The Greek confirms this reading. The verb δύνασαι is indicative and declarative, affirming ability. The leper is not questioning whether Jesus can act, nor whether He is compassionate, but affirming Christ’s power while submitting to His will. The sentence structure encodes humility and trust, not tension. Any reading that introduces indignation must therefore import psychological motives that the grammar itself does not convey.

There is also an important historical consideration. The majority of Greek manuscripts did not transmit the indignant reading, and that is not accidental. The manuscript tradition reflects sustained judgment by generations of scribes who recognized which readings fit the grammar, context, and portrayal of Christ, and which did not. Readings that disrupt narrative coherence or create Christological difficulty tend not to spread widely. The compassion reading fits the passage naturally, while the indignant reading introduces difficulty that must be explained away.

For clarity, passages where Jesus displays righteous indignation elsewhere in the Gospels, such as the cleansing of the temple, explicitly state the cause for His anger. Mark 1 does not. Introducing indignation here portrays Jesus as angry without cause, which conflicts with His own warning in Matthew 5:22. That is not a minor historical detail. It directly affects how Christ’s character is presented.

At this point, the indignant reading has still not been adequately defended from the text itself. It is unsupported by the immediate context, by the English grammar of Mark 1:40, and by the Greek grammar underlying the passage. What has been offered in its defense is a speculative narrative imposed on the text rather than one derived from it. Ultimately, insisting on indignation here violates the flow of the passage, the teaching of Scripture, and the principle of a stable text, replacing submission to God’s word with a pick-and-choose, shape-shifting Bible mindset.

If this is the approach you are going to take, then there really is no point in moving on to other verses. At this stage, you already made a decision regardless of what the English says or what the Greek actually shows. In other words, when the text itself no longer controls the your understanding of God's Word or your conclusion, continuing this discussion on other verses will not really accomplish anything.

However, if you change your mind in your approach, my writeup is available for you to read. All I can do is encourage you to keep an open mind and look at the larger pattern of changes found in Modern Bibles, which includes the NIV as well.

....

My "approach" is English rather than Greek or Hebrew, so may I point out that my saying "Granted, indignation is not explicitly stated
in the verse" indicates that I am NOT "insisting on indignation", and your appeal to the original languages does not refute indignation mixed with compassion being a possibility, but I also understand God to be insulted by tulipists accusing Him of hating nonelect humanity, so I confess having that issue in mind while reading Mark 1:40.

Again I see you getting hung up about a minor nuance rather than a significant changed doctrine, so you ignored my moving on
to ask whether you agree that the verses are in a historical rather than a doctrinal passage, and if there is an implicit lesson, doctrine or teaching it would be: Of COURSE Jesus is willing to heal sinners (cf. Matt. 13:14-15, 22:37-40)!

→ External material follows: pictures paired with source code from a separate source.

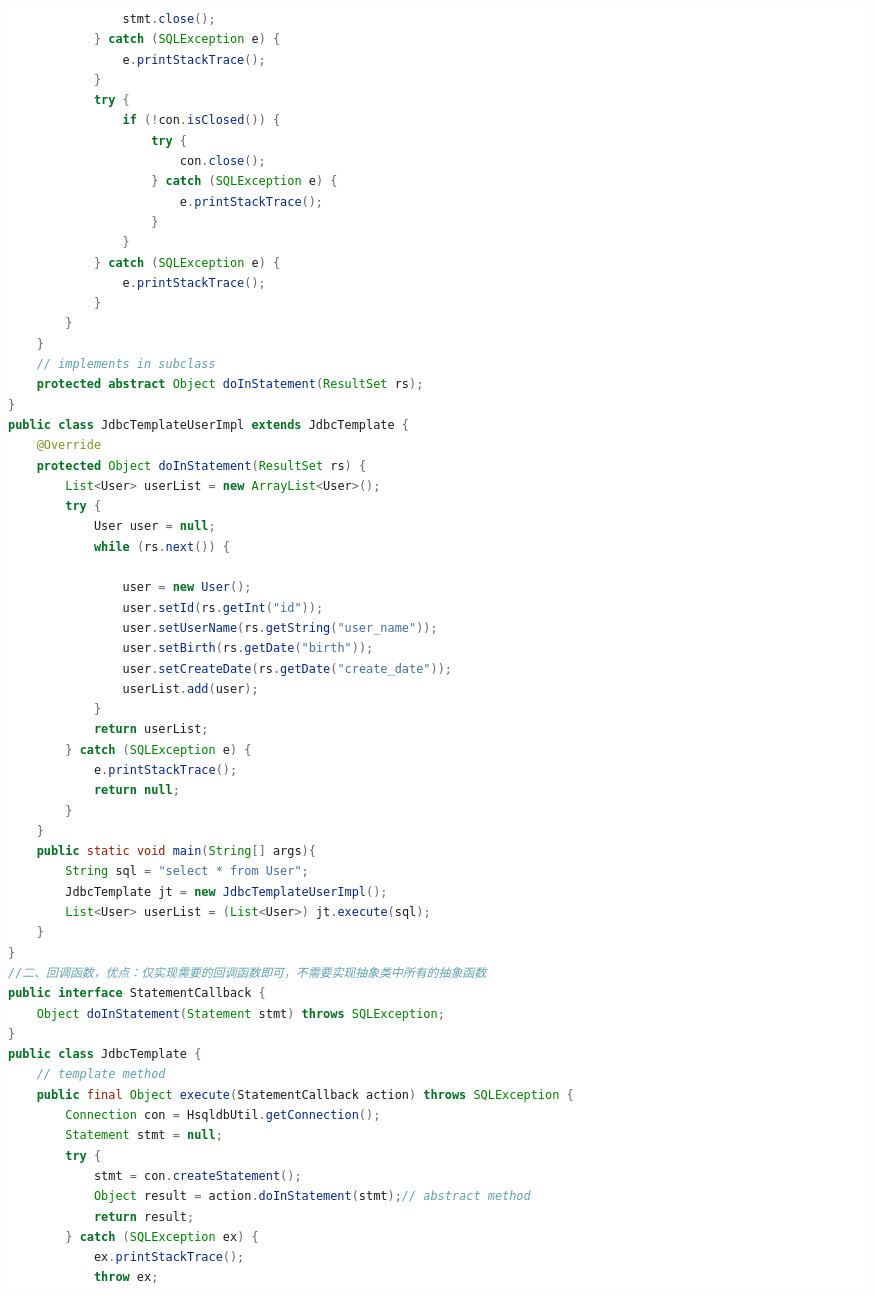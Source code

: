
 ```java
				stmt.close();
			} catch (SQLException e) {
				e.printStackTrace();
			}
			try {
				if (!con.isClosed()) {
					try {
						con.close();
					} catch (SQLException e) {
						e.printStackTrace();
					}
				}
			} catch (SQLException e) {
				e.printStackTrace();
			}
		}
	}
	// implements in subclass
	protected abstract Object doInStatement(ResultSet rs);
}
public class JdbcTemplateUserImpl extends JdbcTemplate {  
    @Override  
    protected Object doInStatement(ResultSet rs) {  
        List<User> userList = new ArrayList<User>();  
        try {  
            User user = null;  
            while (rs.next()) {  
  
                user = new User();  
                user.setId(rs.getInt("id"));  
                user.setUserName(rs.getString("user_name"));  
                user.setBirth(rs.getDate("birth"));  
                user.setCreateDate(rs.getDate("create_date"));  
                userList.add(user);  
            }  
            return userList;  
        } catch (SQLException e) {  
            e.printStackTrace();  
            return null;  
        }  
    }  
    public static void main(String[] args){
        String sql = "select * from User";  
        JdbcTemplate jt = new JdbcTemplateUserImpl();  
        List<User> userList = (List<User>) jt.execute(sql); 
    }
} 
//二、回调函数，优点：仅实现需要的回调函数即可，不需要实现抽象类中所有的抽象函数
public interface StatementCallback {  
    Object doInStatement(Statement stmt) throws SQLException;  
} 
public class JdbcTemplate {
	// template method
	public final Object execute(StatementCallback action) throws SQLException {
		Connection con = HsqldbUtil.getConnection();
		Statement stmt = null;
		try {
			stmt = con.createStatement();
			Object result = action.doInStatement(stmt);// abstract method
			return result;
		} catch (SQLException ex) {
			ex.printStackTrace();
			throw ex;
```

I also asked whether you agree that divine indignation/wrath does not contradict divine love?

Then I said that I am ready to consider another one of the "77 changes" whenever you have time to share it
(and I will try to watch Polycarp).

Hasta manana.
 
Yes, my parents were loving, so I understood love to mean wanting to cooperate with their will, not obeying because of fear.
Their commitment to the Lord and each other lasted for 70 years until death.
And although marital love included romance, that is not what love for God means.

Never got spanked I guess - never rebuked and warned of more stern consequences - never rebellious at all - good boy...
 
When a detective investigates a cold case, the original crime scene and written evidence may be decades old, but the detective may have many detailed reports, witness statements, and photographs from people who saw the scene firsthand. Differences in testimony don’t change the overall truth: a crime occurred.

Similarly, variations in Bible manuscripts don’t change the way to salvation, the doctrine of Christ, or the validity of Christianity. Just as a detective can reconstruct the truth of the crime, sincere seekers can see the truth of God’s Word.

If a lawyer is handling a long-standing case, they may be looking at contracts, letters, or reports that were written decades ago. Those documents may have minor differences—maybe a word is slightly changed, a date is off, or a signature is smudged—but the lawyer doesn’t throw out the case because of one small inconsistency. Instead, they examine all the evidence together, trace it back to its origin, check for patterns, corroboration, and authenticity, and then reconstruct the truth of what actually happened.

The same principle applies to the Bible. Even if there are tiny variations in manuscripts or translations, a careful examination of the body of evidence allows a lawyer, or a genuine seeker, to see the truth of what really occurred.

And the truth did and does not change.

From my research none of those “alleged scribal errors” change anything about Christianity or the word of God to completely discredit it. Most are extremely minor and do not change anything about Christianity. I have looked into Bible reliability. Some 5000 hand-copied documents exist of all or part of the Bible, and they agree in 98% of the text. No other ancient writing has this amount of underlying support with such amazing agreement as to the text. A. T. Robertson estimated that NT textual concerns have to do with only a “thousandth part of the entire text,” placing the accuracy of the NT text at 99.9 percent-the best known for any book from the ancient world. Of the less than 1 percent of the text that is in question, no doctrinal teaching or command is jeopardized.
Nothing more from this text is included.